Patchwork [03,of,17] match: handle excludes using new differencematcher

login
register
mail settings
Submitter via Mercurial-devel
Date May 25, 2017, 6:24 p.m.
Message ID <dc1a97dee1b5de53dda2.1495736684@martinvonz.svl.corp.google.com>
Download mbox | patch
Permalink /patch/20905/
State Accepted
Headers show

Comments

via Mercurial-devel - May 25, 2017, 6:24 p.m.
# HG changeset patch
# User Martin von Zweigbergk <martinvonz@google.com>
# Date 1494977808 25200
#      Tue May 16 16:36:48 2017 -0700
# Node ID dc1a97dee1b5de53dda25285ffd7ebcc16105549
# Parent  8446a121f00de0575739e5285af58d564119a052
match: handle excludes using new differencematcher

As I've said on earlier patches, I'm hoping to use more composition of
simpler matchers instead of the single complex matcher we currently
have. This extracts a first new matcher that composes two other
matchers. It matches if the first matcher matches but the second does
not. As such, we can use it for excludes, which this patch also
does. We'll remove the now-unncessary code for excludes in the next
patch.
Yuya Nishihara - May 26, 2017, 3:10 p.m.
On Thu, 25 May 2017 11:24:44 -0700, Martin von Zweigbergk via Mercurial-devel wrote:
> # HG changeset patch
> # User Martin von Zweigbergk <martinvonz@google.com>
> # Date 1494977808 25200
> #      Tue May 16 16:36:48 2017 -0700
> # Node ID dc1a97dee1b5de53dda25285ffd7ebcc16105549
> # Parent  8446a121f00de0575739e5285af58d564119a052
> match: handle excludes using new differencematcher

> +class differencematcher(basematcher):
> +    '''Composes two matchers by matching if the first matches and the second
> +    does not. Well, almost... If the user provides a pattern like "-X foo foo",
> +    Mercurial actually does match "foo" against that. That's because exact
> +    matches are treated specially. So, since this differencematcher is used for
> +    excludes, it needs to special-case exact matching.

Uh.

> +    def isexact(self):
> +        return self._m1.isexact()

I don't know if new behavior is correct, but before, isexact() would be False
if exclude patterns were specified. match.isexact is defined as follows:

    def isexact(self):
        return self.matchfn == self.exact

and matchfn would be a composition of matchfns[].
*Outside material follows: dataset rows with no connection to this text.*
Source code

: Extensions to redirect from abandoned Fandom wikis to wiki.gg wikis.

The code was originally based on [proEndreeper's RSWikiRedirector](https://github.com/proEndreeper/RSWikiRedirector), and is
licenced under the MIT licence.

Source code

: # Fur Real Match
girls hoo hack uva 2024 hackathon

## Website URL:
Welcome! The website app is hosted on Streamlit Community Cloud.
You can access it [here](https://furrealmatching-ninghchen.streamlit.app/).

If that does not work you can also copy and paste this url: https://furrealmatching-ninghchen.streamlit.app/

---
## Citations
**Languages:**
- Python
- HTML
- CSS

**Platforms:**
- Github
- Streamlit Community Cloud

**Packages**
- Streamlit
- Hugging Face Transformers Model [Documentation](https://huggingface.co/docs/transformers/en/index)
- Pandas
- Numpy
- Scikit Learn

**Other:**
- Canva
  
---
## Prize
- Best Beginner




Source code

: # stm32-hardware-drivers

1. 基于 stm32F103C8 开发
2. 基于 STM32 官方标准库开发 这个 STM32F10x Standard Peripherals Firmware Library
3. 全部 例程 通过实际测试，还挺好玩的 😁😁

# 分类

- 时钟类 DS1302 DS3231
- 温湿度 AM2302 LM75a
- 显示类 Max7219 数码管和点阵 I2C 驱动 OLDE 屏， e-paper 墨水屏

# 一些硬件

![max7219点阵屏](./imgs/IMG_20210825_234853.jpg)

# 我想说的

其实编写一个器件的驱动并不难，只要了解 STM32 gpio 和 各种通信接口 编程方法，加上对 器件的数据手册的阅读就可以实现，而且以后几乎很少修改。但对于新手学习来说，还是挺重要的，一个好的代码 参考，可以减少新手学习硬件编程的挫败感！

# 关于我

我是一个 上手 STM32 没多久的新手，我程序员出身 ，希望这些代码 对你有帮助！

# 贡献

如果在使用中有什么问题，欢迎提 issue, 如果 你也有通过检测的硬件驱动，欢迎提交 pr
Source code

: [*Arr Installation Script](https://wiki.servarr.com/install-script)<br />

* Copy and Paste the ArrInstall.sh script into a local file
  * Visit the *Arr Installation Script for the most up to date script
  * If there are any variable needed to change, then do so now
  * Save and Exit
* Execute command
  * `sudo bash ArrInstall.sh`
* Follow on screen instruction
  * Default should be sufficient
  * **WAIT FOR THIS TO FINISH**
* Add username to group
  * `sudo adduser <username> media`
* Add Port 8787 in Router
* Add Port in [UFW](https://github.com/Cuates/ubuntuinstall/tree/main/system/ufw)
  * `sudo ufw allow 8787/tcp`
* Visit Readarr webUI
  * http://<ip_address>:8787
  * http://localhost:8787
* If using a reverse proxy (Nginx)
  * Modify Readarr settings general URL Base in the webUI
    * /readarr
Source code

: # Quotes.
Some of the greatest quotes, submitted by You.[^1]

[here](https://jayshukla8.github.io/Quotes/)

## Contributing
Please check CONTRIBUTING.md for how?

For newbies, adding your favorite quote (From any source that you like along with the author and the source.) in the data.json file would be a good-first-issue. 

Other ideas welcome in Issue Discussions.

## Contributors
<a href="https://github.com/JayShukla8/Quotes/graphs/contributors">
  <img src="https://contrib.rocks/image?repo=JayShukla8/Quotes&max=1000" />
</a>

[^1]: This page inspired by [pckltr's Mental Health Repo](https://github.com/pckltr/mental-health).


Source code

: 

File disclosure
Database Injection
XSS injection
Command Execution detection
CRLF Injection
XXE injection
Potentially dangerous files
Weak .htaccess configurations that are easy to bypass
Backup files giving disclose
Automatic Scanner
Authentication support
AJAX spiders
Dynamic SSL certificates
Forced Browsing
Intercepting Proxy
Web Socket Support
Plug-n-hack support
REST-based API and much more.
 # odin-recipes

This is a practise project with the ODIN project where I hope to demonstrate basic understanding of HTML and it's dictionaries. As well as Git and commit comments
That said, the overall change looks great and no tests fail, so queued the
first 4 patches. Thanks.
via Mercurial-devel - May 26, 2017, 3:22 p.m.
On Fri, May 26, 2017 at 8:10 AM, Yuya Nishihara <yuya@tcha.org> wrote:
> On Thu, 25 May 2017 11:24:44 -0700, Martin von Zweigbergk via Mercurial-devel wrote:
>> # HG changeset patch
>> # User Martin von Zweigbergk <martinvonz@google.com>
>> # Date 1494977808 25200
>> #      Tue May 16 16:36:48 2017 -0700
>> # Node ID dc1a97dee1b5de53dda25285ffd7ebcc16105549
>> # Parent  8446a121f00de0575739e5285af58d564119a052
>> match: handle excludes using new differencematcher
>
>> +class differencematcher(basematcher):
>> +    '''Composes two matchers by matching if the first matches and the second
>> +    does not. Well, almost... If the user provides a pattern like "-X foo foo",
>> +    Mercurial actually does match "foo" against that. That's because exact
>> +    matches are treated specially. So, since this differencematcher is used for
>> +    excludes, it needs to special-case exact matching.
>
> Uh.
>
>> +    def isexact(self):
>> +        return self._m1.isexact()
>
> I don't know if new behavior is correct, but before, isexact() would be False
> if exclude patterns were specified. match.isexact is defined as follows:
>
>     def isexact(self):
>         return self.matchfn == self.exact
>
> and matchfn would be a composition of matchfns[].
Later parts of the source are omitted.